[WHAT THE TASK REQUIRES]: Go through the data below and gather each line containing "nahe".

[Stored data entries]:
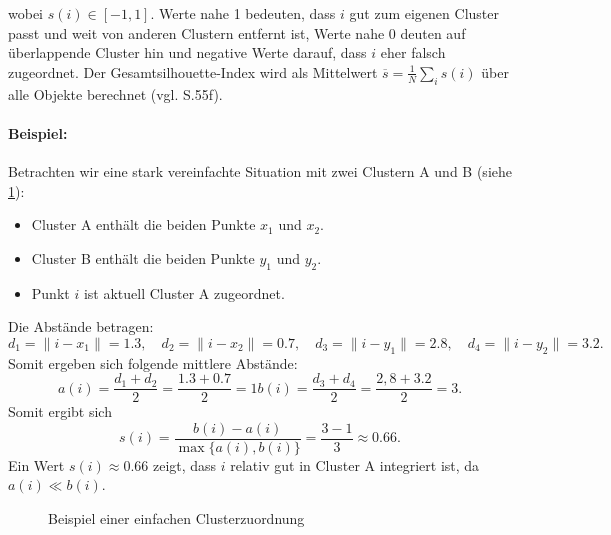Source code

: wobei $s(i)\in[-1,1]$. Werte
nahe 1 bedeuten, dass $i$ gut zum eigenen Cluster passt und weit von anderen
Clustern entfernt ist, Werte nahe $0$ deuten auf überlappende Cluster hin und
negative Werte darauf, dass $i$ eher falsch zugeordnet.
Der Gesamtsilhouette-Index wird als Mittelwert $\overline{s} =
\frac{1}{N}\sum_i s(i)$ über alle Objekte berechnet (vgl. \cite{Rousseeuw1987} S.55f). 

\paragraph{Beispiel:} Betrachten wir eine stark vereinfachte Situation mit zwei Clustern A und B (siehe \ref{fig:silhouette_example}):
\begin{itemize}
  \item Cluster A enthält die beiden Punkte $x_1$ und $x_2$.
  \item Cluster B enthält die beiden Punkte $y_1$ und $y_2$.
  \item Punkt $i$ ist aktuell Cluster A zugeordnet.
\end{itemize}
Die Abstände betragen:
\[
  d_1 = \|i - x_1\| = 1.3,
  \quad d_2 = \|i - x_2\| = 0.7,
  \quad d_3 = \|i - y_1\| = 2.8,
  \quad d_4 = \|i - y_2\| = 3.2.
\]
Somit ergeben sich folgende mittlere Abstände:
\[
  a(i) = \frac{d_1 + d_2}{2} = \frac{1.3 + 0.7}{2} = 1
  b(i) = \frac{d_3 + d_4}{2} = \frac{2,8 + 3.2}{2} = 3.
\]
Somit ergibt sich
\[
  s(i) = \frac{b(i) - a(i)}{\max\{a(i), b(i)\}} = \frac{3 - 1}{3} \approx 0.66.
\]
Ein Wert $s(i) \approx 0.66$ zeigt, dass $i$ relativ gut in Cluster A integriert ist, da $a(i) \ll b(i)$.

\begin{figure}[ht]
  \centering
  \caption{Beispiel einer einfachen Clusterzuordnung}
  \label{fig:silhouette_example}
\end{figure}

[OUTPUT OF THE EXERCISE]:
nahe 1 bedeuten, dass $i$ gut zum eigenen Cluster passt und weit von anderen
Clustern entfernt ist, Werte nahe $0$ deuten auf überlappende Cluster hin und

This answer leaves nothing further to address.